Friday, April 1, 2011

The 2011 Nova Albion Steampunk Exhibition

by Megan S.

The only convention catering to fans I've ever been to before last weekend was an X-Files one with my dad when I was about 15.  I remember two things about the experience: walking through a stuffy, dark room with cheap black plastic sheeting covering the walls as I looked at depressingly unrealistic props from the show and  seeing the Lone Gunman with the scraggly blong hair and Assistant Director Skinner waiting around by a side door in an alleyway while someone smoked a cigarette.  It was gritty, bleak and smelled like unwashed teenagers. 

The Nova Albion Steampunk Exhibition couldn't have been more different. It was wonderful.

Author Andrew Mayer
Nova Albion was like stepping into an alternate universe.  I was surrounded by hundreds of people wearing costumes featuring mixes of Victorian, Edwardian, and Regency styles along with Russian, Asian, and Middle Eastern influences (reflecting the Wild, Wild East theme of the weekend) and accessorized with fantastical devices all carefully and lovingly handcrafted.  Attendees were friendly, happily chatting with each other and admiring the work each had put into their outfits.  The aristocracy of the weekend, authors like Gail Carriger and Cherie Priest, walked through the crowd unmolested.

The event was housed in rooms throughout the Hyatt Regency in Santa Clara, California and I couldn't help but wonder how the people not there for the convention would react to the attendees.  Surprisingly, no one gawked.  Instead, most seemed to have grins plastered across their faces as they enjoyed spectacles like the belly dancing performance.

Smallish rooms were filled with curiosities and vendors selling meticulously crafted goods.  The experience was what I imagine marketplace scenes such as the floating one at Harrods in Neil Gaiman's Neverwere are like, crowded, dimly lit and each booth filled with strange and beautiful one of a kind items.  The merchants took such care in displaying their goods, creating an atmosphere of wonder.  Two of the most memorable items were a working ticker tape machine that printed out news from the internet via RSS feeds and another, an antique typewriter rigged to automatically type out text messages received from a cell phone. There was even a tea room on the 13th floor with attendants serving tea and women having a polite conversation while knitting.

From the left: Strange, Eddy, Roberts and Mason
I would have happily gone for just that experience but the real draw of the convention were panel discussions featuring authors and enthusiasts.  My favorite was a talk about cults and secret societies of the Victorian era led by authors Mary Mason, Madeline Roberts and Claire Eddy as well as full contact historian Thomas H.D. Strange.  The lively discussion slid seamlessly from one topic to the next as the authors talked over one another, laughed and reminisced about old times.  The audience, too, enjoyed themselves, listening to a wide range of topics including the Hellfire Club, Oneida silverware, Jerry Garcia and cargo cults.

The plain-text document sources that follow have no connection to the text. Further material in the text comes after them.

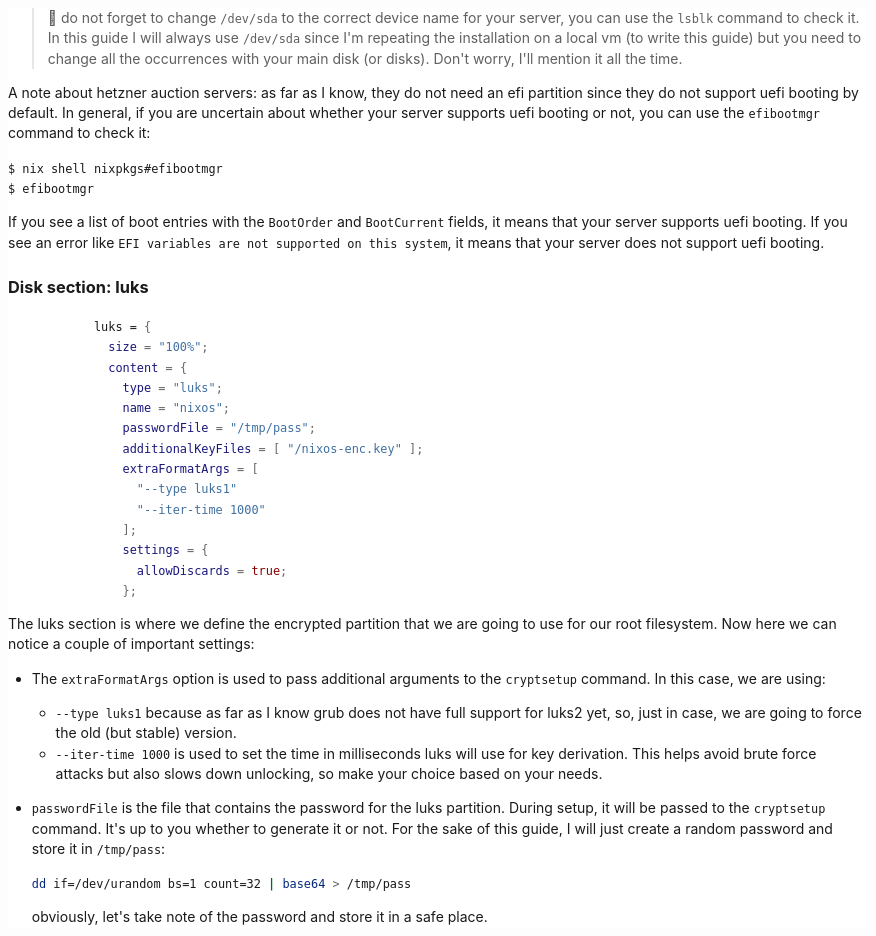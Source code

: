 > 🔁 do not forget to change `/dev/sda` to the correct device name for your server, you can use the `lsblk` command to check it. In this guide I will always use `/dev/sda` since I'm repeating the installation on a local vm (to write this guide) but you need to change all the occurrences with your main disk (or disks). Don't worry, I'll mention it all the time.

A note about hetzner auction servers: as far as I know, they do not need an efi partition since they do not support uefi booting by default. In general, if you are uncertain about whether your server supports uefi booting or not, you can use the `efibootmgr` command to check it:

```bash
$ nix shell nixpkgs#efibootmgr
$ efibootmgr
```
If you see a list of boot entries with the `BootOrder` and `BootCurrent` fields, it means that your server supports uefi booting.
If you see an error like `EFI variables are not supported on this system`, it means that your server does not support uefi booting.

### Disk section: luks

```nix
            luks = {
              size = "100%";
              content = {
                type = "luks";
                name = "nixos";
                passwordFile = "/tmp/pass";
                additionalKeyFiles = [ "/nixos-enc.key" ];
                extraFormatArgs = [
                  "--type luks1"
                  "--iter-time 1000"
                ];
                settings = {
                  allowDiscards = true;
                };
```
The luks section is where we define the encrypted partition that we are going to use for our root filesystem.
Now here we can notice a couple of important settings:

- The `extraFormatArgs` option is used to pass additional arguments to the `cryptsetup` command. In this case, we are using:
  - `--type luks1` because as far as I know grub does not have full support for luks2 yet, so, just in case, we are going to force the old (but stable) version.
  - `--iter-time 1000` is used to set the time in milliseconds luks will use for key derivation. This helps avoid brute force attacks but also slows down unlocking, so make your choice based on your needs.

- `passwordFile` is the file that contains the password for the luks partition. During setup, it will be passed to the `cryptsetup` command. It's up to you whether to generate it or not.
  For the sake of this guide, I will just create a random password and store it in `/tmp/pass`:
  ```bash
  dd if=/dev/urandom bs=1 count=32 | base64 > /tmp/pass
  ```
  obviously, let's take note of the password and store it in a safe place.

There was so much more that I didn't get to experience: live music, a ball, and a costume contest as well as presentations on how to make items and vulgar language in the Victorian era.  I wish I had been able to go to everything and talk with more people.

The 2011 Nova Albion Steampunk Exhibition was such an enjoyable experience because ingenuity, creativity, individuality and science fiction were embraced and celebrated, a far cry from the convention I attended as a kid.  I can't wait to go back next year.